■ **WORK TO COMPLETE**
Each line from the one holding "differences over a (small) window" to the end of the data below must be output verbatim, with no other lines.

■ **Stored data entries**
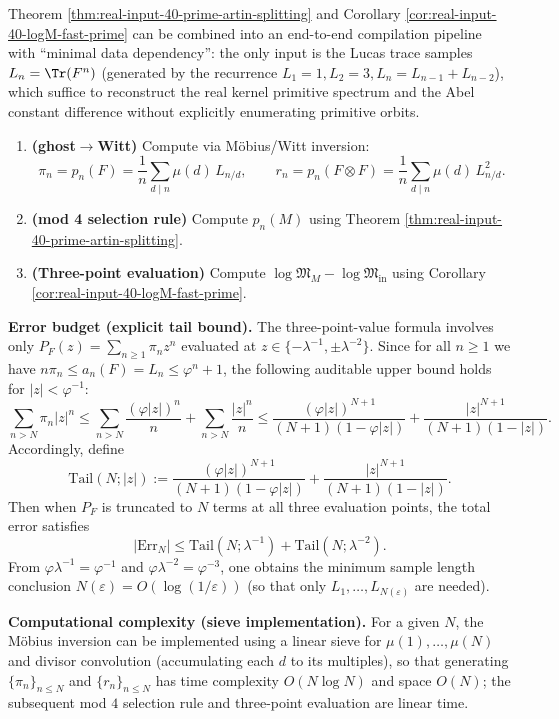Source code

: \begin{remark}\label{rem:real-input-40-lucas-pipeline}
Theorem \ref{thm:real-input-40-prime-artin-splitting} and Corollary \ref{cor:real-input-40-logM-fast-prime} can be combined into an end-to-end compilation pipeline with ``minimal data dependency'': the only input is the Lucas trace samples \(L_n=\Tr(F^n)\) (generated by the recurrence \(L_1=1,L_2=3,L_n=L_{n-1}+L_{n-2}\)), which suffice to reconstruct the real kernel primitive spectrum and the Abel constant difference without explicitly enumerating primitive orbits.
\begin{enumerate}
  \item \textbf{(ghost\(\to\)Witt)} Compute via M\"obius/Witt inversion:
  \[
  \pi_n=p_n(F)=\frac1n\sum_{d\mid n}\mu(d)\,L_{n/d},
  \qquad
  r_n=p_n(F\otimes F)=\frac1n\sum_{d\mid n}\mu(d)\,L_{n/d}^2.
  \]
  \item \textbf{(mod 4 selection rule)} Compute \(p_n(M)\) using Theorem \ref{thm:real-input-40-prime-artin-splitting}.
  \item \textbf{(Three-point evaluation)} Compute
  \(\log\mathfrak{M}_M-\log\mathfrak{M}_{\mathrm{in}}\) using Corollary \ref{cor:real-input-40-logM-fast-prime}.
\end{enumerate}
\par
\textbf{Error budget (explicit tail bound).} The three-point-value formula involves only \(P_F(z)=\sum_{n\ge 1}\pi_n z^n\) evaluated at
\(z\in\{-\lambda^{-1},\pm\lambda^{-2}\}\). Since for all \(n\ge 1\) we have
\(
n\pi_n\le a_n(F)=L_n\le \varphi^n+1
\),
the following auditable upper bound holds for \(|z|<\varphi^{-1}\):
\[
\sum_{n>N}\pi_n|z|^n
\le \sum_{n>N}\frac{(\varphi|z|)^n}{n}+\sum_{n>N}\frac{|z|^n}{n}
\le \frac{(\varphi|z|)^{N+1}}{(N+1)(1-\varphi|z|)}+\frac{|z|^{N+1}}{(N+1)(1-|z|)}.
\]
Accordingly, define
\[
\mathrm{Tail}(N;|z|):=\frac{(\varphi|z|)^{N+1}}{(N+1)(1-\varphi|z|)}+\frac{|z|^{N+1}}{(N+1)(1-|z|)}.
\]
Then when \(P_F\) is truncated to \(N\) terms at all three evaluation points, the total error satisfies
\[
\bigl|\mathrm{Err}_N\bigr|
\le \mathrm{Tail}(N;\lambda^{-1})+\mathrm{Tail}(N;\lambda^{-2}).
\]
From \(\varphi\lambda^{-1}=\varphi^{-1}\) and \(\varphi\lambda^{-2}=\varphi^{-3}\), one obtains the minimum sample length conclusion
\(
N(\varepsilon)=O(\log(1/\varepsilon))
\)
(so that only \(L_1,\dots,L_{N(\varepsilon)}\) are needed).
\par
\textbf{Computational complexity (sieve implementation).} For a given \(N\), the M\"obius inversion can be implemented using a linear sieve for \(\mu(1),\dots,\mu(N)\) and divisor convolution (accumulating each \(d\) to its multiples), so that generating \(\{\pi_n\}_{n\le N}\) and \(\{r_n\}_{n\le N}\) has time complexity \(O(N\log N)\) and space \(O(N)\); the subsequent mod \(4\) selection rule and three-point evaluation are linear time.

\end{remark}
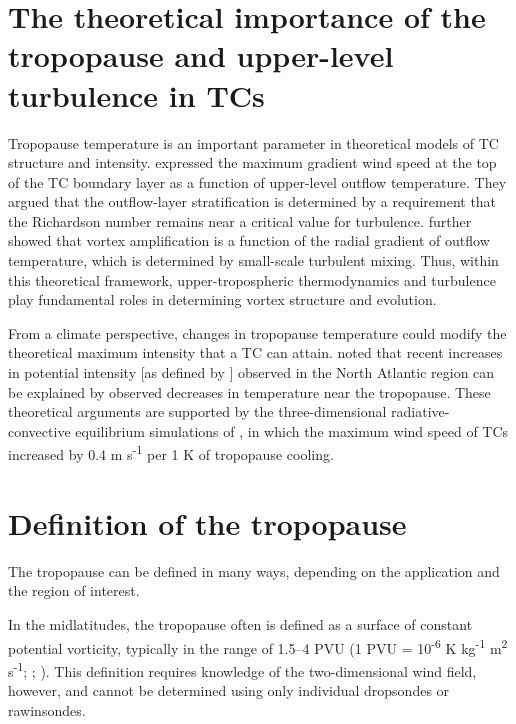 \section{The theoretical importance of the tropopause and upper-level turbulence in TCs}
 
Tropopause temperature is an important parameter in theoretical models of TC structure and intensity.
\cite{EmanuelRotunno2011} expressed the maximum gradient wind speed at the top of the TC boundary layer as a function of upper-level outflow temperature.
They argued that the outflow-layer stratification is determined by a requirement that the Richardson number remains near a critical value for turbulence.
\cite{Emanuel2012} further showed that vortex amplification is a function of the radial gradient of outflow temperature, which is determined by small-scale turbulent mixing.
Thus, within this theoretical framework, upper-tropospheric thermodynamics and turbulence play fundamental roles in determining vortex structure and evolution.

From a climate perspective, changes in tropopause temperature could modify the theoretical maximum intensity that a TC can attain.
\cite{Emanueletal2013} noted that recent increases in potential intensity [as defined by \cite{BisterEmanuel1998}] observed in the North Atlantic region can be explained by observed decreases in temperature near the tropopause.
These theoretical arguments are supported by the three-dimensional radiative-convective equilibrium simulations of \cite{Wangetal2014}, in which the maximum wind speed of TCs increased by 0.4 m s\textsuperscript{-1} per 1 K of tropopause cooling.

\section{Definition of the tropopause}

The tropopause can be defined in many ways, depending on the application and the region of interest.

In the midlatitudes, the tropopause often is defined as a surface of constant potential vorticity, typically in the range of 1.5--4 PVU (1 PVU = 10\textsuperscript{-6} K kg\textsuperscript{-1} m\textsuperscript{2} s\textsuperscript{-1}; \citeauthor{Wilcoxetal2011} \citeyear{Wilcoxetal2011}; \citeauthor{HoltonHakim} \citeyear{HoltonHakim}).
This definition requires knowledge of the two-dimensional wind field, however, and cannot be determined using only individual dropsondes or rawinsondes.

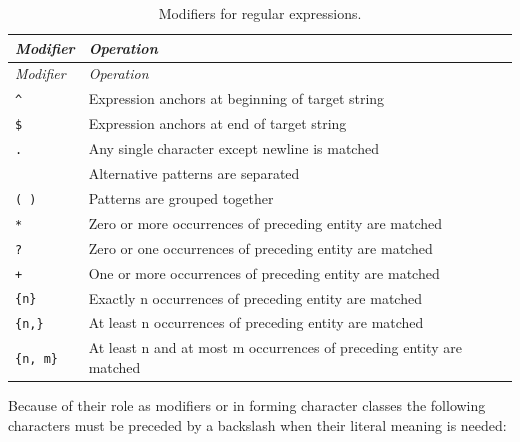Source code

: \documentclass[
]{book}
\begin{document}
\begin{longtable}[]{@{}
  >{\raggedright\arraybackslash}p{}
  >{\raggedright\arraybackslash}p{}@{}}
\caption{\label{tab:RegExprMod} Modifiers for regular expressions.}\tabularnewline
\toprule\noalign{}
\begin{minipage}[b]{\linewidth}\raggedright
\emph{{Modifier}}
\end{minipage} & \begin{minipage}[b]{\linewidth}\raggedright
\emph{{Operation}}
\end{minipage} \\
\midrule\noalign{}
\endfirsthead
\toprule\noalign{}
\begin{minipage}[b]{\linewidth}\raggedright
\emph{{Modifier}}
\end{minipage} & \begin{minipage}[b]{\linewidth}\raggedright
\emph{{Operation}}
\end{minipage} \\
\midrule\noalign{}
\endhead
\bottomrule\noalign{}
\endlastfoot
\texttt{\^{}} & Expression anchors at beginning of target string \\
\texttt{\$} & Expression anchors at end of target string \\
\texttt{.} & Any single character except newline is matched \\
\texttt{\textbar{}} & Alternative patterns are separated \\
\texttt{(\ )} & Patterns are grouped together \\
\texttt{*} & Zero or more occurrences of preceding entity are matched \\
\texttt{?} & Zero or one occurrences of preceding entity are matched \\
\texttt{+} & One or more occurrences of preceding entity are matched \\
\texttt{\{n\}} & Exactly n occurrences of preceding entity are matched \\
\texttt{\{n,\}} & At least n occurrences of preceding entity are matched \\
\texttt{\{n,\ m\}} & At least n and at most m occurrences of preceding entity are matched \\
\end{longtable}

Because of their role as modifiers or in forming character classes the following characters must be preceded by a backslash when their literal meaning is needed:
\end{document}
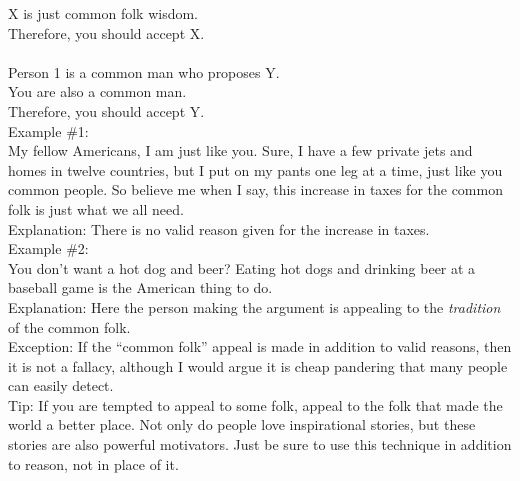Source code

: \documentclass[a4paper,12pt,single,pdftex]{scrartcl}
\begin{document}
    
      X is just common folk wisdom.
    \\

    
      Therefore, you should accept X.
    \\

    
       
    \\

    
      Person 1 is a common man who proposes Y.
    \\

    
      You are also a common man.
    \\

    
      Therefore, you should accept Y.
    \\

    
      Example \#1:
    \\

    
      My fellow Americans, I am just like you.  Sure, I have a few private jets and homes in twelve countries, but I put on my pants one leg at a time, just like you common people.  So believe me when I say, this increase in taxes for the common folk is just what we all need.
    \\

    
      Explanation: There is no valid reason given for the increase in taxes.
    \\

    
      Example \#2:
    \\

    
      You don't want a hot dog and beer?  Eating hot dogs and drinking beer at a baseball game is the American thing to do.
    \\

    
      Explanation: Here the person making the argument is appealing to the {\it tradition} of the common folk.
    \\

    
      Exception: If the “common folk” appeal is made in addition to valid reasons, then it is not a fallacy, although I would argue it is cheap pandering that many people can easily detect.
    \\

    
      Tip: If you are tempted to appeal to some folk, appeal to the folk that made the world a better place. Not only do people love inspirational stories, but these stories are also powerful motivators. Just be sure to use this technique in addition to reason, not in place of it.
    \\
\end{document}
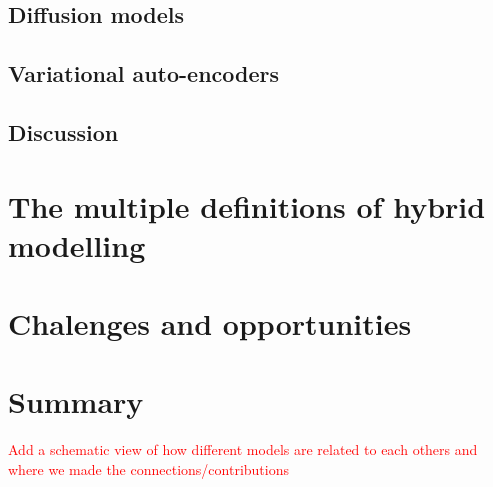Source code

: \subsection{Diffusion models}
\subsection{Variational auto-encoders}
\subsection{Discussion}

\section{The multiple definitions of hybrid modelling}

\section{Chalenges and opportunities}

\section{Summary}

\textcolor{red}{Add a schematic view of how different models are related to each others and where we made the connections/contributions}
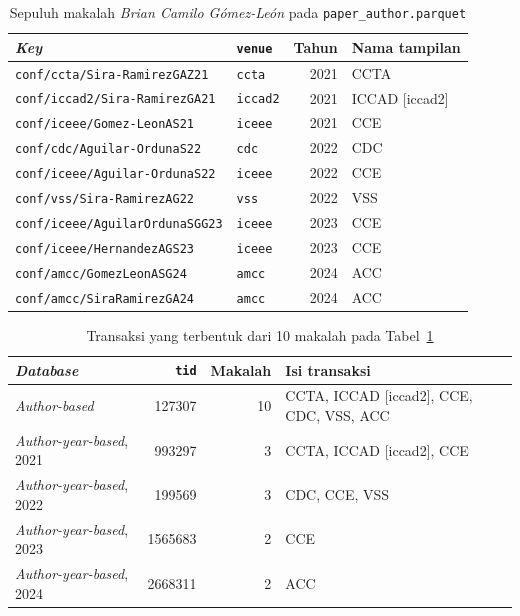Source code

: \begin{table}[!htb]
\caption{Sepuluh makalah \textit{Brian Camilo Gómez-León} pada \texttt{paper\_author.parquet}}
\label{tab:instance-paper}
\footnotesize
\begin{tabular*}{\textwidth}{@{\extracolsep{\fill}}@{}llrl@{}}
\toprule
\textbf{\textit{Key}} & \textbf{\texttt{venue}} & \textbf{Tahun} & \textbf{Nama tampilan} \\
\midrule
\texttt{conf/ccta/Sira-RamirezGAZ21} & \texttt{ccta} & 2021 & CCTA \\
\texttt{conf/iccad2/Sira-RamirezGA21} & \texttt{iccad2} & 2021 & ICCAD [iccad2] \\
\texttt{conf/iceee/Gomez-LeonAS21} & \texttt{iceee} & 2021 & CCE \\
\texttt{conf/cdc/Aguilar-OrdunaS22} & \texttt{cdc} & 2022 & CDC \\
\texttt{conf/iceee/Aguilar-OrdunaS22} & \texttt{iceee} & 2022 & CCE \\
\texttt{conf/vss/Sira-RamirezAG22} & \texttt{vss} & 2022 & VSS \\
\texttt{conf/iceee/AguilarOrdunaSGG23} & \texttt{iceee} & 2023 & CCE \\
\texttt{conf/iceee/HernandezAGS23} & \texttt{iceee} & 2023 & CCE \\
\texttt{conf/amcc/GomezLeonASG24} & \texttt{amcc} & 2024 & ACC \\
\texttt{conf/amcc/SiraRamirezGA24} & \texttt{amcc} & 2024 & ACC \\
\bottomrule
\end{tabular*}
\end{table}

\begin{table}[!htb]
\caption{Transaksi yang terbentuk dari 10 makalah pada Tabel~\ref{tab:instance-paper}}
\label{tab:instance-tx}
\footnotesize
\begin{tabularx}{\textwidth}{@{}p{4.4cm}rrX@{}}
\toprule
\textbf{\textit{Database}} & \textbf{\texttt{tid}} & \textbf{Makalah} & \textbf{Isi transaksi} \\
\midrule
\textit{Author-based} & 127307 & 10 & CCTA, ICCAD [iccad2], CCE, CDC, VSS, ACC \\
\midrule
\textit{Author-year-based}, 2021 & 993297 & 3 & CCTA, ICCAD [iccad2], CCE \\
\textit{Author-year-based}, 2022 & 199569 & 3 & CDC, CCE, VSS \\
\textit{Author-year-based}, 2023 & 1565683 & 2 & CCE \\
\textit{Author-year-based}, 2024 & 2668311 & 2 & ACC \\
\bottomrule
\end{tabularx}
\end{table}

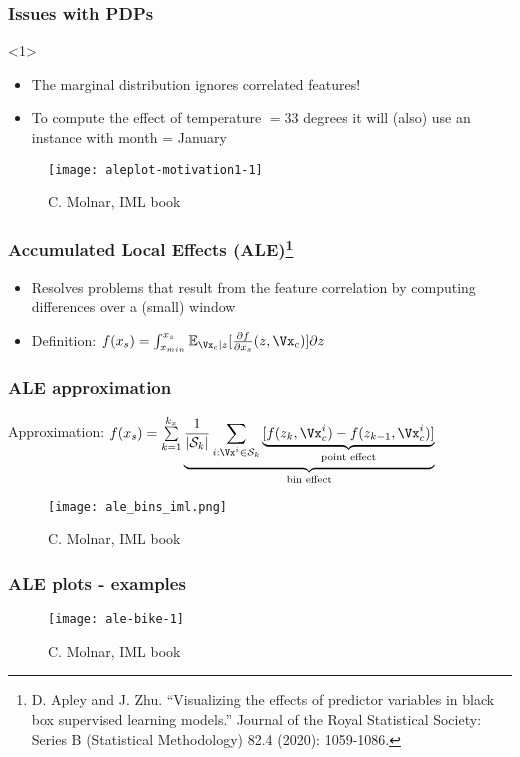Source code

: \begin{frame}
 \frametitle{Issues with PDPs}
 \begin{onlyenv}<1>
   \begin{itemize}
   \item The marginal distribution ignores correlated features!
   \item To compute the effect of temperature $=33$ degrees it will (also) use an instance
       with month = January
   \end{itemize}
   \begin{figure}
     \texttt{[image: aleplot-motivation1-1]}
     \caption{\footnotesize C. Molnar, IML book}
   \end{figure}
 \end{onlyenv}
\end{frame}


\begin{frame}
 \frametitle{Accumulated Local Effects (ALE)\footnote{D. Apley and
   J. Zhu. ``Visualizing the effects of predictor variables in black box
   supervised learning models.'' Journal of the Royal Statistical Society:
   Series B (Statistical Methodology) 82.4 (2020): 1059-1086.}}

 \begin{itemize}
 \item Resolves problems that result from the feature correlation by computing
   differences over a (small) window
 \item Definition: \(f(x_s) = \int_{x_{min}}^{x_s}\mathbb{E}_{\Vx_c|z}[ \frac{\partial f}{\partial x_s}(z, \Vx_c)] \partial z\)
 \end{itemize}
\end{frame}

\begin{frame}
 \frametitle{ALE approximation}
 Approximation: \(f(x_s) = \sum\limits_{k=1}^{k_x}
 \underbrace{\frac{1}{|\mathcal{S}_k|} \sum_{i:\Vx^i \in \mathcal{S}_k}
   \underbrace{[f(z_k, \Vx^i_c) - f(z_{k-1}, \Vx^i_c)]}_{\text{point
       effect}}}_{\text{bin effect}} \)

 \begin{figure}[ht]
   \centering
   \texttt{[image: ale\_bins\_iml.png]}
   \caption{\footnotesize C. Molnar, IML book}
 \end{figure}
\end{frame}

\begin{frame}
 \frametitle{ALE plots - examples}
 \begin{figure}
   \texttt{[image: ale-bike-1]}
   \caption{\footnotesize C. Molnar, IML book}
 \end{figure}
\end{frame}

■ **WORKED SOLUTION**
   differences over a (small) window
 \item Definition: \(f(x_s) = \int_{x_{min}}^{x_s}\mathbb{E}_{\Vx_c|z}[ \frac{\partial f}{\partial x_s}(z, \Vx_c)] \partial z\)
 \end{itemize}
\end{frame}

\begin{frame}
 \frametitle{ALE approximation}
 Approximation: \(f(x_s) = \sum\limits_{k=1}^{k_x}
 \underbrace{\frac{1}{|\mathcal{S}_k|} \sum_{i:\Vx^i \in \mathcal{S}_k}
   \underbrace{[f(z_k, \Vx^i_c) - f(z_{k-1}, \Vx^i_c)]}_{\text{point
       effect}}}_{\text{bin effect}} \)

 \begin{figure}[ht]
   \centering
   \texttt{[image: ale\_bins\_iml.png]}
   \caption{\footnotesize C. Molnar, IML book}
 \end{figure}
\end{frame}

\begin{frame}
 \frametitle{ALE plots - examples}
 \begin{figure}
   \texttt{[image: ale-bike-1]}
   \caption{\footnotesize C. Molnar, IML book}
 \end{figure}
\end{frame}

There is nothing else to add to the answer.